(Beginning of EXCERPTED DATA)

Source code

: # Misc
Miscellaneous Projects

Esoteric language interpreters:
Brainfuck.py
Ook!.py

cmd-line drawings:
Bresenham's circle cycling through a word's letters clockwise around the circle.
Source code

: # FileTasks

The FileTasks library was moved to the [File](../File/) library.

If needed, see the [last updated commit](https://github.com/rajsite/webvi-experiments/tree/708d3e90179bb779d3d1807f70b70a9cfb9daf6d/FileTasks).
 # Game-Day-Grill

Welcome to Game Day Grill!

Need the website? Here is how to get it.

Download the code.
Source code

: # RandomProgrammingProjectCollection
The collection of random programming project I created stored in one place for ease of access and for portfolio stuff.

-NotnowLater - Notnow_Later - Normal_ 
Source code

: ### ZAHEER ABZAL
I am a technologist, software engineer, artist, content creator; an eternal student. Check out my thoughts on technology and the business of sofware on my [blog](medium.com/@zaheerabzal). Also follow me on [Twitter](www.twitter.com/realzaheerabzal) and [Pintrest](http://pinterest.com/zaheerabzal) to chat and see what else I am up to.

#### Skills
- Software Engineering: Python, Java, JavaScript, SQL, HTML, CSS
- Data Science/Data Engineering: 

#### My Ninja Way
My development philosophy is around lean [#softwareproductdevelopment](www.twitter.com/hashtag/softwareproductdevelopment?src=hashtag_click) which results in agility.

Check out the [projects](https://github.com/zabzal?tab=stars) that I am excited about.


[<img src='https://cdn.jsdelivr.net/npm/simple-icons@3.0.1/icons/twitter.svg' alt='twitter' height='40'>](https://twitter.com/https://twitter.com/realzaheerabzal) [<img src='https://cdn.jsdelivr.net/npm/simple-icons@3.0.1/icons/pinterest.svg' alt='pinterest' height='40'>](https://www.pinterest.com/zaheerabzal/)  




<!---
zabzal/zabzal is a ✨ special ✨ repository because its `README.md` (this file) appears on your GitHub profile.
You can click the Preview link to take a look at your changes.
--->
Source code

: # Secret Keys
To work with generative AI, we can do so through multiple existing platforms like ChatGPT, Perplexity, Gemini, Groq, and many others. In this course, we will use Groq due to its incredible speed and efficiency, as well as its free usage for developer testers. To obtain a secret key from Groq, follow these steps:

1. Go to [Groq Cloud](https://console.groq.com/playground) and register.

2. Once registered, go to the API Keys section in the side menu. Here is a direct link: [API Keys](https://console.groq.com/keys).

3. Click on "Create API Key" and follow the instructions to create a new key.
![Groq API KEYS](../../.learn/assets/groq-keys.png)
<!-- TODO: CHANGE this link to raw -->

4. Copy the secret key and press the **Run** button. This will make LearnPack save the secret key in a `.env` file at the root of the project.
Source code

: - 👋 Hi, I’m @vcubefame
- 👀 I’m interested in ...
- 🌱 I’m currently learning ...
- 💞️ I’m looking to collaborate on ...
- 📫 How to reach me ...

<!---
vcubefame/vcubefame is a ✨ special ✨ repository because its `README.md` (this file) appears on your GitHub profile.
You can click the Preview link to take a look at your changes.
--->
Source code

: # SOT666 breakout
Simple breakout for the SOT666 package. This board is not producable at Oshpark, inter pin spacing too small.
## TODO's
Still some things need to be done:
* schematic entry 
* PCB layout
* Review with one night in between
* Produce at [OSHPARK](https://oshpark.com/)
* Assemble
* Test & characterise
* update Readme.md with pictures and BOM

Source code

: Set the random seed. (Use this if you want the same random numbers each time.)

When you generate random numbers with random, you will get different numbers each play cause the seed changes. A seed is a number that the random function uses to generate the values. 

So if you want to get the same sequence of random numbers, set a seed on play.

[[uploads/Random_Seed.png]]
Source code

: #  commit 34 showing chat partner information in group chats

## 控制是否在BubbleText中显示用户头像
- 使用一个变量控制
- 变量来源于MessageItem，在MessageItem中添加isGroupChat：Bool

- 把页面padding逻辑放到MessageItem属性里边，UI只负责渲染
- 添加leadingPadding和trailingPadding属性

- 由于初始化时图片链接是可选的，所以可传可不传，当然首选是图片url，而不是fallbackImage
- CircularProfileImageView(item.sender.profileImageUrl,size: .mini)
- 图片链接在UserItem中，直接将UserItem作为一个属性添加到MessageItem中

(End of EXCERPTED DATA)

Exactly as written, give the line containing "[[uploads/Random_Seed.png]]" and all remaining lines of the records.

[[uploads/Random_Seed.png]]
Source code

: #  commit 34 showing chat partner information in group chats

## 控制是否在BubbleText中显示用户头像
- 使用一个变量控制
- 变量来源于MessageItem，在MessageItem中添加isGroupChat：Bool

- 把页面padding逻辑放到MessageItem属性里边，UI只负责渲染
- 添加leadingPadding和trailingPadding属性

- 由于初始化时图片链接是可选的，所以可传可不传，当然首选是图片url，而不是fallbackImage
- CircularProfileImageView(item.sender.profileImageUrl,size: .mini)
- 图片链接在UserItem中，直接将UserItem作为一个属性添加到MessageItem中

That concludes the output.